L'anno successivo, Cangrande I della Scala assediò nuovamente Padova e chiese l'abdicazione di Giacomo in cambio della pace. In novembre Jacopo si dimise per salvare la città e dietro suo consiglio la Signoria cittadina fu affidata a Enrico II di Gorizia, che rappresentava il duca d'Austria e pretendente al trono imperiale Federico I d'Asburgo.[3] Enrico II fu sostituito alla guida di Padova nel settembre del 1321 da Enrico di Carinzia e Tirolo con il titolo di vicario imperiale.[7] In questo modo Padova fu salvata sia dalle pretese dagli Scaligeri che da quelle interne degli Scrovegni, ma dimostrò tutta la propria debolezza e le basi instabili su cui poggiava la Signoria Carrarese.

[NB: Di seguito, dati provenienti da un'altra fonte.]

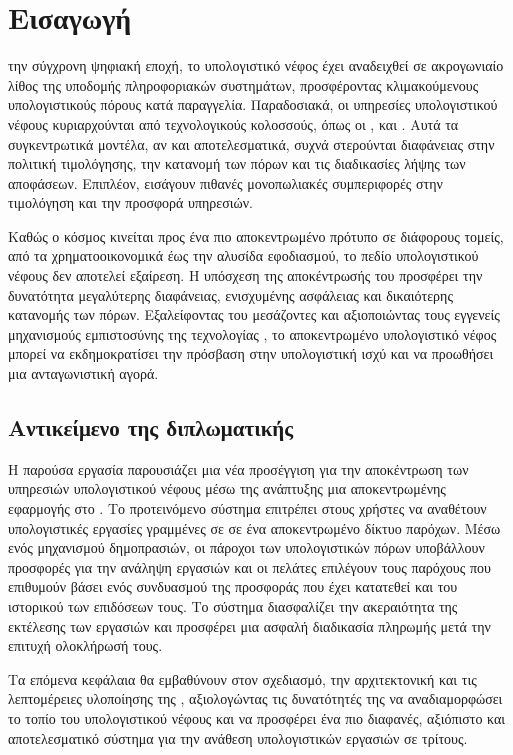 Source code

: \chapter{Εισαγωγή} 
την σύγχρονη ψηφιακή εποχή, το υπολογιστικό νέφος 
 έχει αναδειχθεί σε ακρογωνιαίο λίθος της υποδομής
πληροφοριακών συστημάτων, προσφέροντας κλιμακούμενους υπολογιστικούς
πόρους κατά παραγγελία. Παραδοσιακά, οι υπηρεσίες υπολογιστικού νέφους 
κυριαρχούνται από τεχνολογικούς κολοσσούς, όπως οι ,  και 
. Αυτά τα συγκεντρωτικά μοντέλα, αν 
και αποτελεσματικά, συχνά στερούνται διαφάνειας στην πολιτική τιμολόγησης, 
την κατανομή των πόρων και τις διαδικασίες λήψης των αποφάσεων. 
Επιπλέον, εισάγουν πιθανές μονοπωλιακές  συμπεριφορές στην τιμολόγηση
και την προσφορά υπηρεσιών.
 
Καθώς ο κόσμος κινείται προς ένα πιο αποκεντρωμένο πρότυπο σε διάφορους 
τομείς, από τα χρηματοοικονομικά έως την αλυσίδα εφοδιασμού, το πεδίο 
υπολογιστικού νέφους δεν αποτελεί εξαίρεση. Η υπόσχεση της αποκέντρωσής 
του προσφέρει την δυνατότητα μεγαλύτερης διαφάνειας, ενισχυμένης ασφάλειας 
και δικαιότερης κατανομής των πόρων. Εξαλείφοντας του μεσάζοντες και 
αξιοποιώντας τους εγγενείς μηχανισμούς εμπιστοσύνης της τεχνολογίας 
, το αποκεντρωμένο υπολογιστικό νέφος μπορεί να εκδημοκρατίσει 
την πρόσβαση στην υπολογιστική ισχύ και να προωθήσει μια ανταγωνιστική 
αγορά.


\section{Αντικείμενο της διπλωματικής}
Η παρούσα εργασία παρουσιάζει μια νέα προσέγγιση για την αποκέντρωση 
των υπηρεσιών υπολογιστικού νέφους μέσω της ανάπτυξης μια αποκεντρωμένης 
εφαρμογής  στο . 
Το προτεινόμενο σύστημα επιτρέπει στους χρήστες να αναθέτουν υπολογιστικές 
εργασίες γραμμένες σε  σε ένα αποκεντρωμένο δίκτυο παρόχων. 
Μέσω ενός μηχανισμού δημοπρασιών, οι πάροχοι των υπολογιστικών πόρων 
υποβάλλουν προσφορές για την ανάληψη εργασιών και οι πελάτες επιλέγουν 
τους παρόχους που επιθυμούν βάσει ενός συνδυασμού της προσφοράς που έχει 
κατατεθεί και του ιστορικού των επιδόσεων τους. Το σύστημα διασφαλίζει την 
ακεραιότητα της εκτέλεσης των εργασιών και προσφέρει μια ασφαλή διαδικασία 
πληρωμής μετά την επιτυχή ολοκλήρωσή τους.

Τα επόμενα κεφάλαια θα εμβαθύνουν στον σχεδιασμό, την αρχιτεκτονική και 
τις λεπτομέρειες υλοποίησης της , αξιολογώντας τις δυνατότητές της 
να αναδιαμορφώσει το τοπίο του υπολογιστικού νέφους και να προσφέρει ένα 
πιο διαφανές, αξιόπιστο και αποτελεσματικό σύστημα για την ανάθεση 
υπολογιστικών εργασιών σε τρίτους.



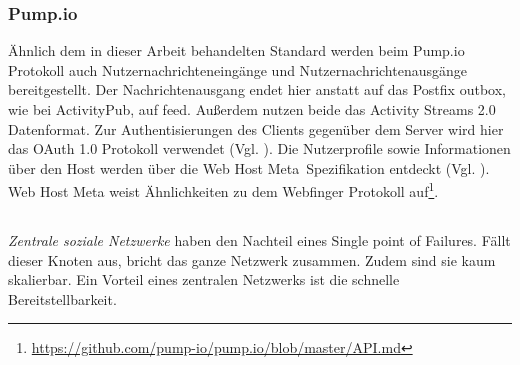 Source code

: 	\subsubsection{Pump.io}
	\label{sub:pumpio}
	Ähnlich dem in dieser Arbeit behandelten Standard werden beim Pump.io Protokoll auch Nutzernachrichteneingänge und Nutzernachrichtenausgänge bereitgestellt. Der Nachrichtenausgang endet hier anstatt auf das Postfix \glqq outbox\grqq, wie bei ActivityPub, auf \glqq feed\grqq. Außerdem nutzen beide das Activity Streams 2.0 Datenformat. Zur Authentisierungen des Clients gegenüber dem Server wird hier das OAuth 1.0 Protokoll verwendet (Vgl. \cite{oauth-1.0-protocol}). Die Nutzerprofile sowie Informationen über den Host werden über die \glqq Web Host Meta\grqq~Spezifikation entdeckt (Vgl. \cite{web-host-meta}). Web Host Meta weist Ähnlichkeiten zu dem Webfinger Protokoll auf\footnote{\url{https://github.com/pump-io/pump.io/blob/master/API.md}}.
	
	\subsection{
		\label{sub:difference}
	}
	\textit{Zentrale soziale Netzwerke} haben den Nachteil eines \glqq Single point of Failures\grqq. Fällt dieser Knoten aus, bricht das ganze Netzwerk zusammen. Zudem sind sie kaum skalierbar. Ein Vorteil eines zentralen Netzwerks ist die schnelle Bereitstellbarkeit.\\
	

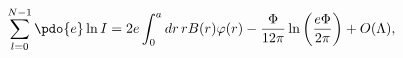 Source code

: \begin{equation}
\label{Eq_A28}
\sum^{N-1}_{l=0} \pdo{e} \ln I
  = 2e \int^{a}_0 dr \, r B(r) \varphi(r)
    - \frac{\Phi}{12\pi} \ln \left(\frac{e\Phi}{2\pi}\right)
    + O(\Lambda),
\end{equation}

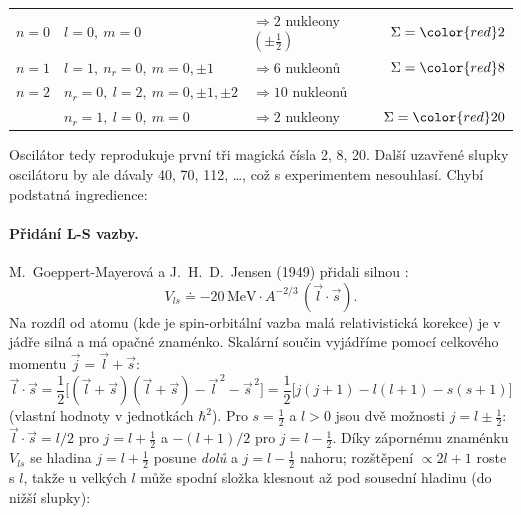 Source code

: \begin{center}
\begin{tabular}{l l l r}
  \(n=0\) & \(l=0,\ m=0\) & \(\Rightarrow 2\) nukleony \((\pm\tfrac12)\) & \(\Sigma = \color{red}2\)\\[2pt]
  \(n=1\) & \(l=1,\ n_r=0,\ m=0,\pm1\) & \(\Rightarrow 6\) nukleonů & \(\Sigma = \color{red}8\)\\[2pt]
  \(n=2\) & \(n_r=0,\ l=2,\ m=0,\pm1,\pm2\) & \(\Rightarrow 10\) nukleonů & \\
          & \(n_r=1,\ l=0,\ m=0\) & \(\Rightarrow 2\) nukleony & \(\Sigma = \color{red}20\)
\end{tabular}
\end{center}
Oscilátor tedy reprodukuje první tři magická čísla 2, 8, 20. Další uzavřené
slupky oscilátoru by ale dávaly 40, 70, 112, \dots, což s experimentem
nesouhlasí. Chybí podstatná ingredience:

\paragraph{Přidání L-S vazby.} M.~Goeppert-Mayerová a J.~H.~D.~Jensen (1949)
přidali silnou :
\[
  V_{ls} \doteq -20\,\mathrm{MeV}\cdot A^{-2/3}\,(\vec l\cdot\vec s) .
\]
Na rozdíl od atomu (kde je spin-orbitální vazba malá relativistická
korekce) je v jádře silná a má opačné znaménko. Skalární součin vyjádříme
pomocí celkového momentu \(\vec j=\vec l+\vec s\):
\[
  \vec l\cdot\vec s = \frac12\Big[(\vec l+\vec s)(\vec l+\vec s) - \vec l^{\,2} - \vec s^{\,2}\Big]
  = \frac12\Big[j(j+1) - l(l+1) - s(s+1)\Big]
\]
(vlastní hodnoty v jednotkách \(\hbar^2\)). Pro \(s=\tfrac12\) a \(l>0\) jsou
dvě možnosti \(j=l\pm\tfrac12\): \(\vec l\cdot\vec s = l/2\) pro \(j=l+\tfrac12\)
a \(-(l+1)/2\) pro \(j=l-\tfrac12\). Díky zápornému znaménku \(V_{ls}\) se
hladina \(j=l+\tfrac12\) posune \emph{dolů} a \(j=l-\tfrac12\) nahoru;
rozštěpení \(\propto 2l+1\) roste s \(l\), takže u velkých \(l\) může
spodní složka klesnout až pod sousední hladinu (do nižší slupky):
\begin{center}
\end{center}

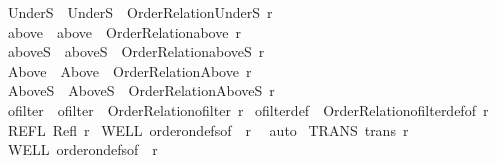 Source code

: \begin{isabellebody}
\ UnderS\ \ {\isachardoublequoteopen}UnderS\ {\isasymequiv}\ Order{\isacharunderscore}{\kern0pt}Relation{\isachardot}{\kern0pt}UnderS\ r{\isachardoublequoteclose}\isanewline
{}\isamarkupfalse%
\ above\ \ {\isachardoublequoteopen}above\ {\isasymequiv}\ Order{\isacharunderscore}{\kern0pt}Relation{\isachardot}{\kern0pt}above\ r{\isachardoublequoteclose}\isanewline
{}\isamarkupfalse%
\ aboveS\ \ {\isachardoublequoteopen}aboveS\ {\isasymequiv}\ Order{\isacharunderscore}{\kern0pt}Relation{\isachardot}{\kern0pt}aboveS\ r{\isachardoublequoteclose}\isanewline
{}\isamarkupfalse%
\ Above\ \ {\isachardoublequoteopen}Above\ {\isasymequiv}\ Order{\isacharunderscore}{\kern0pt}Relation{\isachardot}{\kern0pt}Above\ r{\isachardoublequoteclose}\isanewline
{}\isamarkupfalse%
\ AboveS\ \ {\isachardoublequoteopen}AboveS\ {\isasymequiv}\ Order{\isacharunderscore}{\kern0pt}Relation{\isachardot}{\kern0pt}AboveS\ r{\isachardoublequoteclose}\isanewline
{}\isamarkupfalse%
\ ofilter\ \ {\isachardoublequoteopen}ofilter\ {\isasymequiv}\ Order{\isacharunderscore}{\kern0pt}Relation{\isachardot}{\kern0pt}ofilter\ r{\isachardoublequoteclose}\isanewline
{}\isamarkupfalse%
\ ofilter{\isacharunderscore}{\kern0pt}def\ {\isacharequal}{\kern0pt}\ Order{\isacharunderscore}{\kern0pt}Relation{\isachardot}{\kern0pt}ofilter{\isacharunderscore}{\kern0pt}def{\isacharbrackleft}{\kern0pt}of\ r{\isacharbrackright}{\kern0pt}%
\isadelimdocument
%
\endisadelimdocument
%
\isatagdocument
%
\isamarkuptrue%
%
\endisatagdocument
{\isafolddocument}%
%
\isadelimdocument
%
\endisadelimdocument
{}\isamarkupfalse%
\ REFL{\isacharcolon}{\kern0pt}\ {\isachardoublequoteopen}Refl\ r{\isachardoublequoteclose}\isanewline
%
\isadelimproof
%
\endisadelimproof
%
\isatagproof
{}\isamarkupfalse%
\ WELL\ order{\isacharunderscore}{\kern0pt}on{\isacharunderscore}{\kern0pt}defs{\isacharbrackleft}{\kern0pt}of\ {\isacharunderscore}{\kern0pt}\ r{\isacharbrackright}{\kern0pt}\ \isamarkupfalse%
\ auto%
\endisatagproof
{\isafoldproof}%
%
\isadelimproof
\isanewline
%
\endisadelimproof
\isanewline
{}\isamarkupfalse%
\ TRANS{\isacharcolon}{\kern0pt}\ {\isachardoublequoteopen}trans\ r{\isachardoublequoteclose}\isanewline
%
\isadelimproof
%
\endisadelimproof
%
\isatagproof
{}\isamarkupfalse%
\ WELL\ order{\isacharunderscore}{\kern0pt}on{\isacharunderscore}{\kern0pt}defs{\isacharbrackleft}{\kern0pt}of\ {\isacharunderscore}{\kern0pt}\ r{\isacharbrackright}{\kern0pt}\ \isamarkupfalse%

\end{isabellebody}
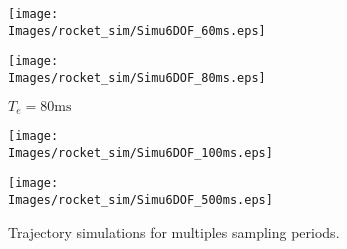 \begin{figure}[!hbt]
    \centering
    \begin{minipage}[c]{0.48\textwidth}
        \centering
        \texttt{[image: \\Images/rocket\_sim/Simu6DOF\_60ms.eps]}
        \caption*{$T_e = 60 \si{\milli\second}$}
    \end{minipage}%
    \hfill%
    \begin{minipage}[c]{0.48\textwidth}
        \centering
        \texttt{[image: \\Images/rocket\_sim/Simu6DOF\_80ms.eps]}
        \caption*{$T_e = 80 \si{\milli\second}$}
    \end{minipage}%
    \label{img:layout}
\end{figure}

\begin{figure}[!hbt]
    \centering
    \begin{minipage}[c]{0.48\textwidth}
        \centering
        \texttt{[image: \\Images/rocket\_sim/Simu6DOF\_100ms.eps]}
        \caption*{$T_e = 100 \si{\milli\second}$}
    \end{minipage}%
    \hfill%
    \begin{minipage}[c]{0.48\textwidth}
        \centering
        \texttt{[image: \\Images/rocket\_sim/Simu6DOF\_500ms.eps]}
        \caption*{$T_e = 500 \si{\milli\second}$}
    \end{minipage}%
    \label{img:traj_sim}
    \caption{Trajectory simulations for multiples sampling periods.}
\end{figure}

\FloatBarrier
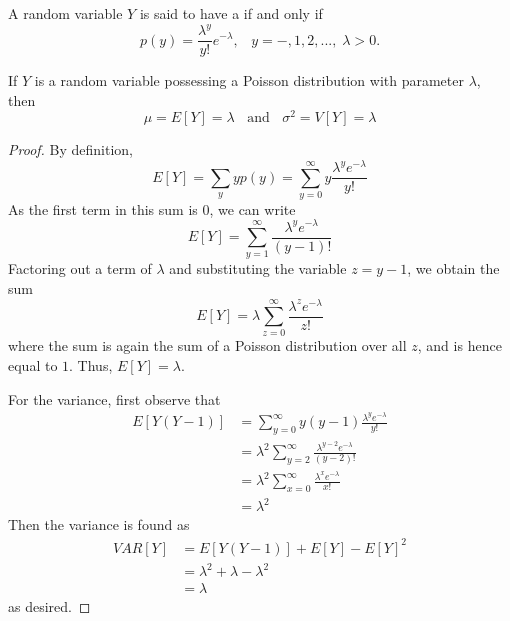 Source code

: \documentclass[12pt, a4paper, twoside, openright, titlepage]{book}
\begin{document}
\begin{defn}{}{}
    A random variable $Y$ is said to have a  if and only if \begin{equation*}
        p(y) = \frac{\lambda^y}{y!}e^{-\lambda},\;\;\; y = -,1,2,...,\;\lambda > 0.
    \end{equation*}
\end{defn}


\begin{thm}{}{}
    If $Y$ is a random variable possessing a Poisson distribution with parameter $\lambda$, then \begin{equation*}
        \mu = E[Y] = \lambda\;\;\text{ and }\;\;\sigma^2 = V[Y] = \lambda
    \end{equation*}
\end{thm}
\begin{proof}{}{}
    By definition, \begin{equation*}
        E[Y] = \sum_yyp(y) = \sum\limits_{y=0}^{\infty}y\frac{\lambda^ye^{-\lambda}}{y!}
    \end{equation*}
    As the first term in this sum is $0$, we can write \begin{equation*}
        E[Y] = \sum\limits_{y=1}^{\infty}\frac{\lambda^ye^{-\lambda}}{(y-1)!}
    \end{equation*}
    Factoring out a term of $\lambda$ and substituting the variable $z = y-1$, we obtain the sum \begin{equation*}
        E[Y] = \lambda\sum\limits_{z=0}^{\infty}\frac{\lambda^ze^{-\lambda}}{z!}
    \end{equation*}
    where the sum is again the sum of a Poisson distribution over all $z$, and is hence equal to $1$. Thus, $E[Y] = \lambda$.

    For the variance, first observe that \begin{align*}
        E[Y(Y-1)] &= \sum\limits_{y=0}^{\infty}y(y-1)\frac{\lambda^ye^{-\lambda}}{y!} \\
        &= \lambda^2\sum\limits_{y=2}^{\infty}\frac{\lambda^{y-2}e^{-\lambda}}{(y-2)!} \\
        &= \lambda^2\sum\limits_{x=0}^{\infty}\frac{\lambda^xe^{-\lambda}}{x!} \\
        &= \lambda^2
    \end{align*}
    Then the variance is found as \begin{align*}
        VAR[Y] &= E[Y(Y-1)] + E[Y] - E[Y]^2 \\
        &= \lambda^2+\lambda-\lambda^2 \\
        &= \lambda
    \end{align*}
    as desired.
\end{proof}
\end{document}
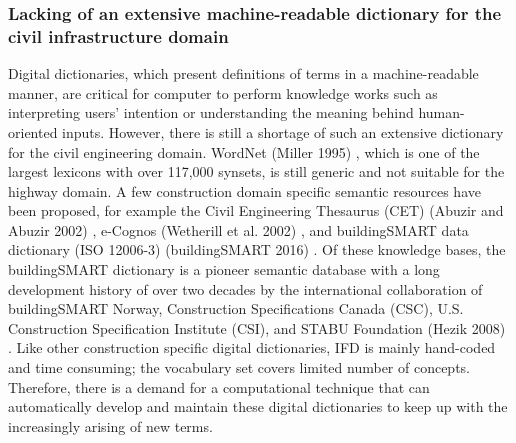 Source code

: \documentclass[Journal, InsideFigs, DoubleSpace]{ascelike} %
\begin{document}
\subsubsection{Lacking of an extensive machine-readable dictionary for the civil infrastructure domain}
Digital dictionaries, which present definitions of terms in a machine-readable manner, are critical for computer to perform knowledge works such as interpreting users’ intention or understanding the meaning behind human-oriented inputs. However, there is still a shortage of such an extensive dictionary for the civil engineering domain. WordNet (Miller 1995) \cite{miller95}, which is one of the largest lexicons with over 117,000 synsets, is still generic and not suitable for the highway domain. A few construction domain specific semantic resources have been proposed, for example the Civil Engineering Thesaurus (CET) (Abuzir and Abuzir 2002) \cite{abuzir02}, e-Cognos (Wetherill et al. 2002) \cite{wetherill02}, and buildingSMART data dictionary (ISO 12006-3) (buildingSMART 2016)\cite{buildingsmartData} . Of these knowledge bases, the buildingSMART dictionary is a pioneer semantic database with a long development history of over two decades by the international collaboration of buildingSMART Norway, Construction Specifications Canada (CSC), U.S. Construction Specification Institute (CSI), and STABU Foundation (Hezik 2008) \cite{hezik08}. Like other construction specific digital dictionaries, IFD is mainly hand-coded and time consuming; the vocabulary set covers limited number of concepts. Therefore, there is a demand for a computational technique that can automatically develop and maintain these digital dictionaries to keep up with the increasingly arising of new terms. 
%
\end{document}
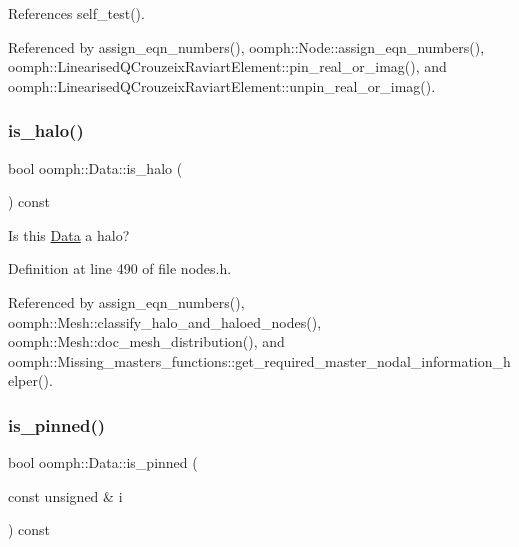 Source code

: References self\+\_\+test().



Referenced by assign\+\_\+eqn\+\_\+numbers(), oomph\+::\+Node\+::assign\+\_\+eqn\+\_\+numbers(), oomph\+::\+Linearised\+Q\+Crouzeix\+Raviart\+Element\+::pin\+\_\+real\+\_\+or\+\_\+imag(), and oomph\+::\+Linearised\+Q\+Crouzeix\+Raviart\+Element\+::unpin\+\_\+real\+\_\+or\+\_\+imag().

\mbox{\label{classoomph_1_1Data_a6227d2775850d6cf482d8af0afc50f5c}} 
\subsubsection{\texorpdfstring{is\+\_\+halo()}{is\_halo()}}
{\footnotesize\ttfamily bool oomph\+::\+Data\+::is\+\_\+halo (\begin{DoxyParamCaption}{ }\end{DoxyParamCaption}) const\hspace{0.3cm}{\ttfamily [inline]}}



Is this \hyperlink{classoomph_1_1Data}{Data} a halo? 



Definition at line 490 of file nodes.\+h.



Referenced by assign\+\_\+eqn\+\_\+numbers(), oomph\+::\+Mesh\+::classify\+\_\+halo\+\_\+and\+\_\+haloed\+\_\+nodes(), oomph\+::\+Mesh\+::doc\+\_\+mesh\+\_\+distribution(), and oomph\+::\+Missing\+\_\+masters\+\_\+functions\+::get\+\_\+required\+\_\+master\+\_\+nodal\+\_\+information\+\_\+helper().

\mbox{\label{classoomph_1_1Data_aedd0c445396ddcd650c814d17fef77dc}} 
\subsubsection{\texorpdfstring{is\+\_\+pinned()}{is\_pinned()}}
{\footnotesize\ttfamily bool oomph\+::\+Data\+::is\+\_\+pinned (\begin{DoxyParamCaption}\item[{const unsigned \&}]{i }\end{DoxyParamCaption}) const\hspace{0.3cm}{\ttfamily [inline]}}



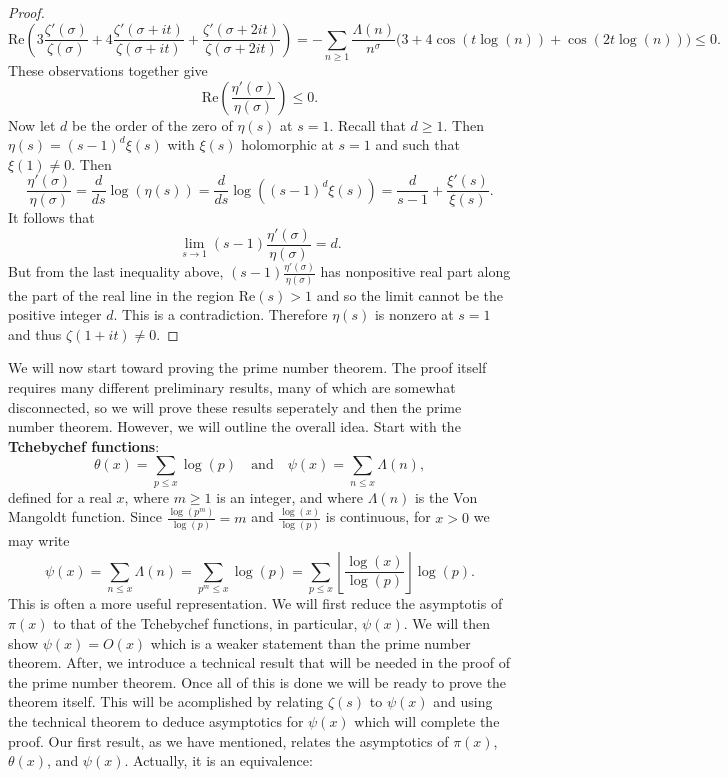 \documentclass[12pt]{book}
\theoremstyle{definition}\newframedtheorem{method}{Method}
\newcommand{\z}{\zeta}
\renewcommand{\t}{\theta}
\newcommand{\s}{\sigma}
\renewcommand{\L}{\Lambda}
\newcommand{\<}{\langle}
\renewcommand{\>}{\rangle}
\renewcommand{\Re}{\mathrm{Re}}
\begin{document}
\begin{proof}
        \[
          \Re\left(3\frac{\z'(\s)}{\z(\s)}+4\frac{\z'(\s+it)}{\z(\s+it)}+\frac{\z'(\s+2it)}{\z(\s+2it)}\right) = -\sum_{n \ge 1}\frac{\L(n)}{n^{\s}}\bigg(3+4\cos(t\log(n))+\cos(2t\log(n))\bigg) \le 0.
        \]
        These observations together give
        \[
          \Re\left(\frac{\eta'(\s)}{\eta(\s)}\right) \le 0.
        \]
        Now let $d$ be the order of the zero of $\eta(s)$ at $s = 1$. Recall that $d \ge 1$. Then $\eta(s) = (s-1)^{d}\xi(s)$ with $\xi(s)$ holomorphic at $s = 1$ and such that $\xi(1) \neq 0$. Then
        \[
          \frac{\eta'(\s)}{\eta(\s)} = \frac{d}{ds}\log(\eta(s)) = \frac{d}{ds}\log((s-1)^{d}\xi(s)) = \frac{d}{s-1}+\frac{\xi'(s)}{\xi(s)}.
        \]
        It follows that
        \[
          \lim_{s \to 1}(s-1)\frac{\eta'(\s)}{\eta(\s)} = d.
        \]
        But from the last inequality above, $(s-1)\frac{\eta'(\s)}{\eta(\s)}$ has nonpositive real part along the part of the real line in the region $\Re(s) > 1$ and so the limit cannot be the positive integer $d$. This is a contradiction. Therefore $\eta(s)$ is nonzero at $s = 1$ and thus $\z(1+it) \neq 0$.
      \end{proof}

      We will now start toward proving the prime number theorem. The proof itself requires many different preliminary results, many of which are somewhat disconnected, so we will prove these results seperately and then the prime number theorem. However, we will outline the overall idea. Start with the \textbf{Tchebychef functions}:
      \[
        \t(x) = \sum_{p \le x}\log(p) \quad \text{and} \quad \psi(x) = \sum_{n \le x}\L(n),
      \]
      defined for a real $x$, where $m \ge 1$ is an integer, and where $\L(n)$ is the Von Mangoldt function. Since $\frac{\log(p^{m})}{\log(p)} = m$ and $\frac{\log(x)}{\log(p)}$ is continuous, for $x > 0$ we may write
      \[
        \psi(x) = \sum_{n \le x}\L(n) = \sum_{p^{m} \le x}\log(p) = \sum_{p \le x}\left\lfloor\frac{\log(x)}{\log(p)}\right\rfloor\log(p).
      \]
      This is often a more useful representation. We will first reduce the asymptotis of $\pi(x)$ to that of the Tchebychef functions, in particular, $\psi(x)$. We will then show $\psi(x) = O(x)$ which is a weaker statement than the prime number theorem. After, we introduce a technical result that will be needed in the proof of the prime number theorem. Once all of this is done we will be ready to prove the theorem itself. This will be acomplished by relating $\z(s)$ to $\psi(x)$ and using the technical theorem to deduce asymptotics for $\psi(x)$ which will complete the proof. Our first result, as we have mentioned, relates the asymptotics of $\pi(x)$, $\t(x)$, and $\psi(x)$. Actually, it is an equivalence:
\end{document}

In quegli anni Giacomo mantenne il controllo della città e i due stranieri lo sostituirono solo nominalmente. Alla sua morte, avvenuta il 22 o 23 novembre 1324, gli succedette il nipote Marsilio alla guida della Signoria e della famiglia dei Carraresi.[3] Non si conosce l'esatto luogo della sepoltura di Giacomo I: alcuni storiografi protendono per una sepoltura nella Basilica di Sant'Antonio, altri per una breve permanenza del suo corpo presso quella chiesa e e per la definitiva tumulazione all'Abbazia di Santo Stefano, ipotesi verosimile essendo stata la sede prediletta per la sepoltura dei Carraresi sino al principe Marsilio.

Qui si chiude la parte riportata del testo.